Parting is such sweet sorrow
As I tender my resignation, I am torn between pleasurable anticipation and the pain of parting. The pain comes from the many great relationships formed and sustained while I led Butte County through some tumultuous times, and from the unfinished business I leave behind.
Butte County now has a solid financial base, with a proposed 2007 budget that is balanced and will sustain programs necessary for county citizens. However, Lake Oroville imposes a continuous drain on county finances. Butte County is obligated to provide services to people who visit the lake, but receives little tax money in return. Federal Energy Regulatory Commission staff estimate a financial impact of up to $9.2 million a year between costs for public services and revenues lost from property taken off county tax rolls when the dam was built.

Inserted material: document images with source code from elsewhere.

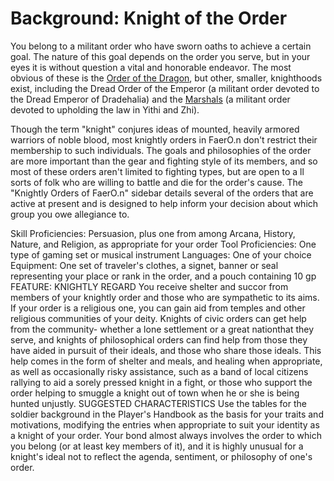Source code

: # Background: Knight of the Order
You belong to a militant order who have sworn oaths to achieve a certain goal. The nature of this goal depends on the order you serve, but in your eyes it is without question a vital and honorable endeavor. The most obvious of these is the [Order of the Dragon](/Organizations/DraconicOrder/DraconicOrder.md), but other, smaller, knighthoods exist, including the Dread Order of the Emperor (a militant order devoted to the Dread Emperor of Dradehalia) and the [Marshals](/Organizations/Marshals.md) (a militant order devoted to upholding the law in Yithi and Zhi).





Though the term "knight" conjures ideas of mounted,
heavily armored warriors of noble blood, most knightly
orders in FaerO.n don't restrict their membership to such
individuals. The goals and philosophies of the order are
more important than the gear and fighting style of its
members, and so most of these orders aren't limited to
fighting types, but are open to a ll sorts of folk who are
willing to battle and die for the order's cause.
The "Knightly Orders of FaerO.n" sidebar details
several of the orders that are active at present and is designed
to help inform your decision about which group
you owe allegiance to.

Skill Proficiencies: Persuasion, plus one from among
Arcana, History, Nature, and Religion, as appropriate
for your order
Tool Proficiencies: One type of gaming set or musical
instrument
Languages: One of your choice
Equipment: One set of traveler's clothes, a signet,
banner or seal representing your place or rank in the
order, and a pouch containing 10 gp
FEATURE: KNIGHTLY REGARD
You receive shelter and succor from members of your
knightly order and those who are sympathetic to its
aims. If your order is a religious one, you can gain aid
from temples and other religious communities of your
deity. Knights of civic orders can get help from the community-
whether a lone settlement or a great nationthat
they serve, and knights of philosophical orders can
find help from those they have aided in pursuit of their
ideals, and those who share those ideals.
This help comes in the form of shelter and meals, and
healing when appropriate, as well as occasionally risky
assistance, such as a band of local citizens rallying to
aid a sorely pressed knight in a fight, or those who support
the order helping to smuggle a knight out of town
when he or she is being hunted unjustly.
SUGGESTED CHARACTERISTICS
Use the tables for the soldier background in the Player's
Handbook as the basis for your traits and motivations,
modifying the entries when appropriate to suit your
identity as a knight of your order.
Your bond almost always involves the order to which
you belong (or at least key members of it), and it is highly
unusual for a knight's ideal not to reflect the agenda,
sentiment, or philosophy of one's order.
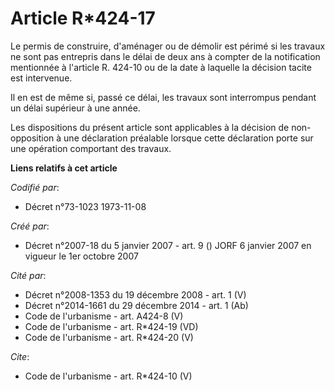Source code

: # Article R*424-17

Le permis de construire, d'aménager ou de démolir est périmé si les travaux ne sont pas entrepris dans le délai de deux ans à
compter de la notification mentionnée à l'article R. 424-10 ou de la date à laquelle la décision tacite est intervenue. 

Il en est de même si, passé ce délai, les travaux sont interrompus pendant un délai supérieur à une année. 

Les dispositions du présent article sont applicables à la décision de non-opposition à une déclaration préalable lorsque
cette déclaration porte sur une opération comportant des travaux.

**Liens relatifs à cet article**

_Codifié par_:

  - Décret n°73-1023 1973-11-08

_Créé par_:

  - Décret n°2007-18 du 5 janvier 2007 - art. 9 () JORF 6 janvier 2007 en vigueur le 1er octobre 2007

_Cité par_:

  - Décret n°2008-1353 du 19 décembre 2008 - art. 1 (V)
  - Décret n°2014-1661 du 29 décembre 2014 - art. 1 (Ab)
  - Code de l'urbanisme - art. A424-8 (V)
  - Code de l'urbanisme - art. R*424-19 (VD)
  - Code de l'urbanisme - art. R*424-20 (V)

_Cite_:

  - Code de l'urbanisme - art. R*424-10 (V)
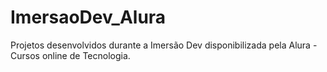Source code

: # ImersaoDev_Alura
Projetos desenvolvidos durante a Imersão Dev disponibilizada pela Alura - Cursos online de Tecnologia.
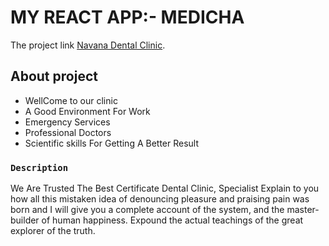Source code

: 
# MY REACT APP:- MEDICHA
The project link  [Navana Dental Clinic](https://rococo-churros-34f8e4.netlify.app).

## About project

-   WellCome to our clinic
-   A Good Environment For Work
-   Emergency Services
-   Professional Doctors
-   Scientific skills For Getting A Better Result

### `Description`

We Are Trusted The Best Certificate Dental Clinic, Specialist Explain to you how all this mistaken idea of denouncing pleasure and praising pain was born and I will give you a complete account of the system, and the master-builder of human happiness. Expound the actual teachings of the great explorer of the truth.



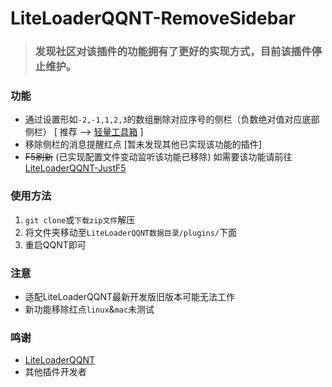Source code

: # LiteLoaderQQNT-RemoveSidebar

> ### 发现社区对该插件的功能拥有了更好的实现方式，目前该插件停止维护。

### 功能
- 通过设置形如`-2,-1,1,2,3`的数组删除对应序号的侧栏（负数绝对值对应底部侧栏）
  [ 推荐 --> [轻量工具箱](https://github.com/xiyuesaves/lite_tools) ]
- 移除侧栏的消息提醒红点 [暂未发现其他已实现该功能的插件]
- ~~F5刷新~~ (已实现配置文件变动监听该功能已移除)  如需要该功能请前往[LiteLoaderQQNT-JustF5](https://github.com/xinyihl/LiteLoaderQQNT-JustF5)

### 使用方法
1. `git clone`或`下载zip文件`解压
2. 将文件夹移动至`LiteLoaderQQNT数据目录/plugins/`下面
3. 重启QQNT即可

### 注意
- 适配LiteLoaderQQNT最新开发版旧版本可能无法工作
- 新功能移除红点`linux`&`mac`未测试

### 鸣谢
- [LiteLoaderQQNT](https://github.com/mo-jinran/LiteLoaderQQNT) 
- 其他插件开发者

The citizens of Butte County are subsidizing the delivery and use of water for the remainder of California. This subsidization must stop, and the Department of Water Resources must mitigate these losses.
Butte County is full-force into a re write of the general plan and zoning ordinance—the 2030 General Plan. This is a significant moment in county history and will lay the groundwork for our future quality of life. I am concerned the plan ultimately adopted be one that can be sustained financially. To do that—and maintain the support for our tremendous agricultural areas, as well as respect our environment, watersheds, aquifer-recharge areas and the numerous other issues associated with development—requires the cooperation of our cities and towns.
County government provides services to every person living in the county, including those in cities and towns. Yet, tax sharing and financial management do not reflect that reality. This places significant pressure on the county to move development into unincorporated areas (threatening those farm lands and the environment) to generate sales- and property-tax revenues to fund much-needed services. This “fiscalization of land use” is a dire concern and needs to be addressed in the general planning process.
Finally, I am concerned about future financial management. The bifurcated system now in effect is inefficient. Ten of California’s 58 counties have appointed finance directors, as do the vast majority of the 490 cities and towns. Appointed department heads have their business heard in public meetings and voted upon by supervisors or councilmembers. In contrast, the county’s auditor-controller is elected for a four-year term and is not held to this same standard.
I know the direction of the Board of Supervisors is positive for the citizens of Butte County. Please give them your support in wrapping up these critical issues.